Une autre voie que celle de la complaisance ou de la vindicte populaire ?
Il n’empêche qu’il y a une différence entre mettre quelqu’un face à ses responsabilités – que cela passe par la voie légale ou non – et aligner accusés et personnes suspectées de près ou de loin de complicité et les clouer immédiatement au pilori au sein d’un tribunal populaire. Entre le trop plein de compassion et la vindicte populaire à l’endroit des accusés, n’y a-t-il pas une autre voie ? Toutes les femmes tondues après la Libération n’étaient pas d’innocentes victimes ayant seulement eu le malheur d’aimer un Allemand enrôlé de force en l’absence de leur mari, comme le prouve l’histoire entourant la photo La Tondue de Chartres de Robert Capa, qui ne fut révélée que bien plus tard – le photographe ignorait qui était cette jeune femme à ce moment-là, mais avait été choqué et touché par ce qu’il voyait sous ses yeux au moment de cette période (courte mais marquante) de procès sauvages et expéditifs qui suivirent la Libération.
Une fois l’histoire connue, doit-on brûler la photo en question ? Ou nous interroger sur nos comportements, mais aussi sur ce qui a permis à un système comme celui du nazisme de naître et de se diffuser au sein d’une partie de la population si on veut éviter que les choses ne se reproduisent sous une forme ou une autre ? Condamner les dictateurs, les traîtres et les coupables est essentiel. Mais, si on ne s’interroge pas sur le système et les mécanismes qui se trouvent derrière et qui ont permis à ces peurs et comportements archaïques de prendre le dessus et de se répandre… les choses ne peuvent que se réitérer selon un certain cycle/mouvement de balancier. Et, s’il y a des monstres, il faut bien avoir conscience qu’il s’agit de monstres humains.
L’oublier nous permet de tenir à distance cette vérité terrifiante, qui est que nous avons tous en nous, quelque part, quelque chose qui pourrait nous faire basculer et vriller dans cet archaïsme irrationnel, d’autant plus dangereux qu’il peut être contagieux. Et ce peu importe notre genre, notre origine, orientation sexuelle, bord politique…
Regarder en soi pour éviter les réactions archaïques
Contrairement à la génération de mes grands-parents, j’ai la chance de ne jamais avoir connu la guerre. Mais je me souviens encore de la discussion que j’avais eu avec mon père lorsque j’étais au collège et que nous parlions de racisme. Je devais lui dire quelque chose comme « lui, il est raciste ». Et il m’avait raconté qu’à mon âge, un jour en classe, alors que la discussion portait sur la politique et que des élèves juraient ne pas avoir une once de racisme en eux, son prof de français avait relevé sa manche devant la classe médusée pour révéler le tatouage sur son bras, trace de sa déportation. « Vous êtes vraiment sûrs ? Regardez vraiment bien. A l’intérieur ». Et cela m’est toujours resté.

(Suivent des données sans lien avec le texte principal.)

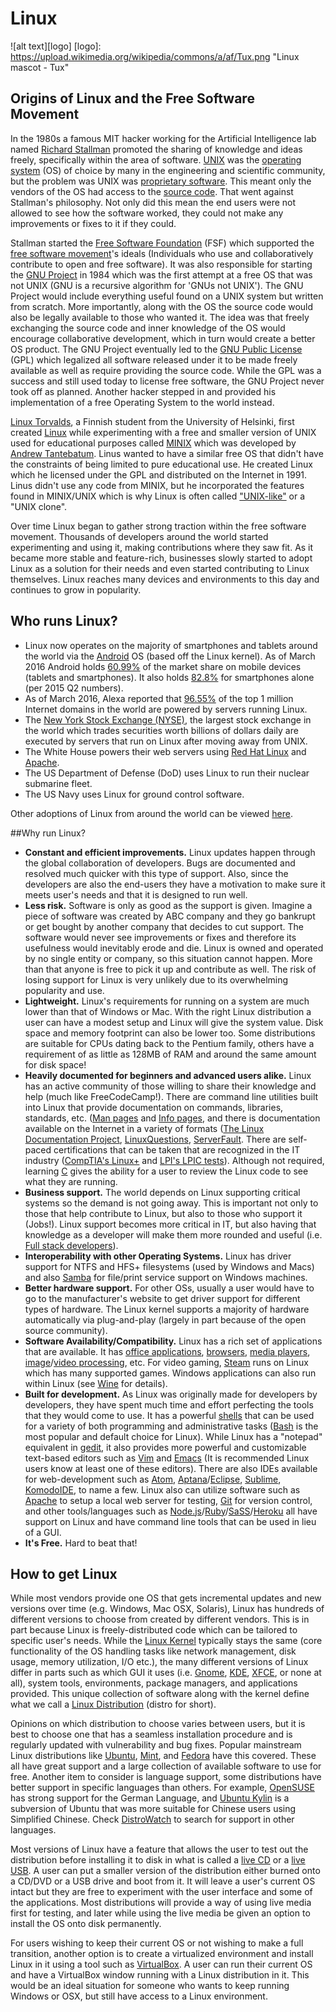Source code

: # Linux
![alt text][logo]
[logo]: https://upload.wikimedia.org/wikipedia/commons/a/af/Tux.png "Linux mascot - Tux"



## Origins of Linux and the Free Software Movement
In the 1980s a famous MIT hacker working for the Artificial Intelligence lab named [Richard Stallman](https://en.wikipedia.org/wiki/Richard_Stallman) promoted the sharing of knowledge and ideas freely, specifically within the area of software. [UNIX](https://en.wikipedia.org/wiki/Unix) was the [operating system](https://en.wikipedia.org/wiki/Operating_system) (OS) of choice by many in the engineering and scientific community, but the problem was UNIX was [proprietary software](https://en.wikipedia.org/wiki/Proprietary_software). This meant only the vendors of the OS had access to the [source code](https://en.wikipedia.org/wiki/Source_code). That went against Stallman's philosophy. Not only did this mean the end users were not allowed to see how the software worked, they could not make any improvements or fixes to it if they could.

Stallman started the [Free Software Foundation](https://en.wikipedia.org/wiki/Free_Software_Foundation) (FSF) which supported the [free software movement](https://en.wikipedia.org/wiki/Free_software_movement)'s ideals (Individuals who use and collaboratively contribute to open and free software). It was also responsible for starting the [GNU Project](https://en.wikipedia.org/wiki/GNU_Project) in 1984 which was the first attempt at a free OS that was not UNIX (GNU is a recursive algorithm for 'GNUs not UNIX'). The GNU Project would include everything useful found on a UNIX system but written from scratch. More importantly, along with the OS the source code would also be legally available to those who wanted it. The idea was that freely exchanging the source code and inner knowledge of the OS would encourage collaborative development, which in turn would create a better OS product. The GNU Project eventually led to the [GNU Public License](https://en.wikipedia.org/wiki/GNU_General_Public_License) (GPL) which legalized all software released under it to be made freely available as well as require providing the source code. While the GPL was a success and still used today to license free software, the GNU Project never took off as planned. Another hacker stepped in and provided his implementation of a free Operating System to the world instead.


[Linux Torvalds](https://en.wikipedia.org/wiki/Linus_Torvalds), a Finnish student from the University of Helsinki, first created [Linux](https://en.wikipedia.org/wiki/Linux) while experimenting with a free and smaller version of UNIX used for educational purposes called [MINIX](https://en.wikipedia.org/wiki/MINIX) which was developed by [Andrew Tantebatum](https://en.wikipedia.org/wiki/Andrew_S._Tanenbaum). Linus wanted to have a similar free OS that didn't have the constraints of being limited to pure educational use. He created Linux which he licensed under the GPL and distributed on the Internet in 1991. Linus didn't use any code from MINIX, but he incorporated the features found in MINIX/UNIX which is why Linux is often called ["UNIX-like"](https://en.wikipedia.org/wiki/Unix-like) or a "UNIX clone".

Over time Linux began to gather strong traction within the free software movement. Thousands of developers around the world started experimenting and using it, making contributions where they saw fit. As it became more stable and feature-rich, businesses slowly started to adopt Linux as a solution for their needs and even started contributing to Linux themselves. Linux reaches many devices and environments to this day and continues to grow in popularity.


## Who runs Linux?

- Linux now operates on the majority of smartphones and tablets around the world via the [Android][1] OS (based off the Linux kernel). As of March 2016 Android holds [60.99%](https://www.netmarketshare.com/operating-system-market-share.aspx?qprid=8&qpcustomd=1) of the market share on mobile devices (tablets and smartphones). It also holds [82.8%](http://www.idc.com/prodserv/smartphone-os-market-share.jsp) for smartphones alone (per 2015 Q2 numbers).
- As of March 2016, Alexa reported that [96.55%](http://www.w3cook.com/os/summary/) of the top 1 million Internet domains in the world are powered by servers running Linux.
- The [New York Stock Exchange (NYSE)](https://en.wikipedia.org/wiki/New_York_Stock_Exchange), the largest stock exchange in the world which trades securities worth billions of dollars daily are executed by servers that run on Linux after moving away from UNIX.
- The White House powers their web servers using [Red Hat Linux](https://en.wikipedia.org/wiki/Red_Hat) and [Apache](https://en.wikipedia.org/wiki/Apache_HTTP_Server).
- The US Department of Defense (DoD) uses Linux to run their nuclear submarine fleet.
- The US Navy uses Linux for ground control software.

Other adoptions of Linux from around the world can be viewed [here](https://en.wikipedia.org/wiki/List_of_Linux_adopters).

##Why run Linux?

- **Constant and efficient improvements.**
    Linux updates happen through the global collaboration of developers. Bugs are documented and resolved much quicker with this type of support. Also, since the developers are also the end-users they have a motivation to make sure it meets user's needs and that it is designed to run well.
- **Less risk.**
    Software is only as good as the support is given. Imagine a piece of software was created by ABC company and they go bankrupt or get bought by another company that decides to cut support. The software would never see improvements or fixes and therefore its usefulness would inevitably erode and die. Linux is owned and operated by no single entity or company, so this situation cannot happen. More than that anyone is free to pick it up and contribute as well. The risk of losing support for Linux is very unlikely due to its overwhelming popularity and use.
- **Lightweight.**
    Linux's requirements for running on a system are much lower than that of Windows or Mac. With the right Linux distribution a user can have a modest setup and Linux will give the system value. Disk space and memory footprint can also be lower too. Some distributions are suitable for CPUs dating back to the Pentium family, others have a requirement of as little as 128MB of RAM and around the same amount for disk space!
- **Heavily documented for beginners and advanced users alike.**
    Linux has an active community of those willing to share their knowledge and help (much like FreeCodeCamp!). There are command line utilities built into Linux that provide documentation on commands, libraries, standards, etc. ([Man pages](https://en.wikipedia.org/wiki/Man_page) and [Info pages][2], and there is documentation available on the Internet in a variety of formats ([The Linux Documentation Project](http://www.tldp.org/), [LinuxQuestions](http://www.linuxquestions.org/), [ServerFault](http://serverfault.com/). There are self-paced certifications that can be taken that are recognized in the IT industry ([CompTIA's Linux+](https://certification.comptia.org/certifications/linux) and [LPI's LPIC tests](https://www.lpi.org)). Although not required, learning [C][3] gives the ability for a user to review the Linux code to see what they are running.
- **Business support.**
  The world depends on Linux supporting critical systems so the demand is not going away. This is important not only to those that help contribute to Linux, but also to those who support it (Jobs!). Linux support becomes more critical in IT, but also having that knowledge as a developer will make them more rounded and useful (i.e. [Full stack developers](https://medium.com/chris-messina/the-full-stack-employee-ed0db089f0a1#.ubttrv255)).
- **Interoperability with other Operating Systems.**
  Linux has driver support for NTFS and HFS+ filesystems (used by Windows and Macs) and also [Samba](https://www.samba.org/) for file/print service support on Windows machines. 
- **Better hardware support.**
  For other OSs, usually a user would have to go to the manufacturer's website to get driver support for different types of hardware. The Linux kernel supports a majority of hardware automatically via plug-and-play (largely in part because of the open source community).
- **Software Availability/Compatibility.**
    Linux has a rich set of applications that are available. It has [office applications](https://www.libreoffice.org/discover/libreoffice/), [browsers](https://www.google.com/chrome/browser/desktop/), [media players](http://www.videolan.org/vlc/), [image](https://www.gimp.org/)/[video processing](http://www.openshot.org/), etc. For video gaming, [Steam](http://store.steampowered.com/about/) runs on Linux which has many supported games. Windows applications can also run within Linux (see [Wine](https://www.winehq.org/) for details).
- **Built for development.**
As Linux was originally made for developers by developers, they have spent much time and effort perfecting the tools that they would come to use. It has a powerful [shells](https://en.wikipedia.org/wiki/Unix_shell) that can be used for a variety of both programming and administrative tasks ([Bash][4] is the most popular and default choice for Linux).
While Linux has a "notepad" equivalent in [gedit](https://en.wikipedia.org/wiki/Gedit), it also provides more powerful and customizable text-based editors such as [Vim][5] and [Emacs](https://en.wikipedia.org/wiki/Emacs) (It is recommended Linux users know at least one of these editors). There are also IDEs available for web-development such as [Atom](https://atom.io/), [Aptana](http://www.aptana.com/)/[Eclipse](https://eclipse.org/), [Sublime](https://www.sublimetext.com/), [KomodoIDE](http://komodoide.com/), to name a few.
Linux also can utilize software such as [Apache](https://httpd.apache.org/) to setup a local web server for testing, [Git](https://git-scm.com/) for version control, and other tools/languages such as [Node.js](https://nodejs.org/en/)/[Ruby](https://www.ruby-lang.org/en/)/[SaSS](http://sass-lang.com/)/[Heroku](https://www.heroku.com/) all have support on Linux and have command line tools that can be used in lieu of a GUI.
- **It's Free.**
  Hard to beat that!

## How to get Linux

While most vendors provide one OS that gets incremental updates and new versions over time (e.g. Windows, Mac OSX, Solaris), Linux has hundreds of different versions to choose from created by different vendors. This is in part because Linux is freely-distributed code which can be tailored to specific user's needs. While the [Linux Kernel](https://en.wikipedia.org/wiki/Linux_kernel) typically stays the same (core functionality of the OS handling tasks like network management, disk usage, memory utilization, I/O etc.), the many different versions of Linux differ in parts such as which GUI it uses (i.e. [Gnome](https://en.wikipedia.org/wiki/Gnome), [KDE](https://en.wikipedia.org/wiki/KDE), [XFCE](https://en.wikipedia.org/wiki/Xfce), or none at all), system tools, environments, package managers, and applications provided. This unique collection of software along with the kernel define what we call a [Linux Distribution](https://en.wikipedia.org/wiki/Linux_distribution) (distro for short). 

Opinions on which distribution to choose varies between users, but it is best to choose one that has a seamless installation procedure and is regularly updated with vulnerability and bug fixes. Popular mainstream Linux distributions like [Ubuntu](http://www.ubuntu.com/), [Mint](https://www.linuxmint.com/), and [Fedora](https://getfedora.org/) have this covered. These all have great support and a large collection of available software to use for free.
 Another item to consider is language support, some distributions have better support in specific languages than others. For example, [OpenSUSE](https://en.opensuse.org/Main_Page) has strong support for the German Language, and [Ubuntu Kylin](http://www.ubuntu.com/desktop/ubuntu-kylin) is a subversion of Ubuntu that was more suitable for Chinese users using Simplified Chinese. Check [DistroWatch](http://distrowatch.com/search.php) to search for support in other languages.

Most versions of Linux have a feature that allows the user to test out the distribution before installing it to disk in what is called a [live CD](https://en.wikipedia.org/wiki/Live_CD) or a [live USB](http://www.linuxliveusb.com/). A user can put a smaller version of the distribution either burned onto a CD/DVD or a USB drive and boot from it. It will leave a user's current OS intact but they are free to experiment with the user interface and some of the applications. Most distributions will provide a way of using live media first for testing, and later while using the live media be given an option to install the OS onto disk permanently.

For users wishing to keep their current OS or not wishing to make a full transition, another option is to create a virtualized environment and install Linux in it using a tool such as [VirtualBox](https://www.virtualbox.org/wiki/Downloads). A user can run their current OS and have a VirtualBox window running with a Linux distribution in it. This would be an ideal situation for someone who wants to keep running Windows or OSX, but still have access to a Linux environment.

[1]: https://en.wikipedia.org/wiki/Android_(operating_system)
[2]: https://en.wikipedia.org/wiki/Info_(Unix)
[3]: https://en.wikipedia.org/wiki/C_(programming_language)
[4]: https://en.wikipedia.org/wiki/Bash_(Unix_shell)
[5]: https://en.wikipedia.org/wiki/Vim_(text_editor)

Cela ne signifie pas que, parce que nous avons tous ce potentiel d’(auto)destruction, nous devrions nous « petitsuicider » en tant que société ou civilisation, appuyer gaiement sur le bouton rouge ou bien tous nous considérer comme des dictateurs en devenir. Non. Mais, lorsqu’une affaire, des événements ou une personnalité publique provoquent en nous des réactions viscérales, il nous revient de regarder en nous pour voir ce que cela active et pourquoi, tant d’un point de vue individuel que collectif.
L’art de la fiction : faire face à l’inconscient et panser les plaies
Les histoires servent à ça aussi, bien sûr. La fiction, quand elle est sincère, quand elle touche un point sensible, a cette faculté de libérer l’inconscient, loin de toute morale facile, pour nous confronter sainement à toutes ces choses : nos rêves, nos aspirations et peurs les plus profondes. Ces projections et catharsis sont positives et bénéfiques, que ces récits jouent sur le rêve et l’évasion ou des sujets bien plus douloureux. L’imagination, l’invention, la mise en abyme de tous nos rêves, cauchemars ou émois nous permet de vibrer, seuls et à l’unisson, de mettre du baume sur nos blessures, de nous élever et d’abolir, au moins momentanément, les frontières et murs que nous mettons trop souvent entre nous, de créer des ponts nous permettant de partager ce qui trop souvent, au quotidien, demeure incommunicable en raison de nos peurs ou des simples conventions.
Parfois, écrire ou ne serait-ce que lire, regarder un film ou écouter une musique qui nous touche peut aussi nous sauver. Nous murmurer « Tu n’es pas seul. Je te comprends, je te vois. Quelqu’un, quelque part sur cette planète, a aussi déjà ressenti ça, même s’il possède un autre vécu et a peut-être vécu à une autre époque. D’autres ressentent aussi des émotions fortes au contact de cette même œuvre. L’émotion peut nous réunir, même si les échos personnels que provoquent une œuvre en nous sont propres à chacun et uniques. Nous ne sommes pas, au fond, si différents, nous ne sommes pas aussi incompris que nous le croyons ou en avons peur. Courage ! Suis ta voie ! »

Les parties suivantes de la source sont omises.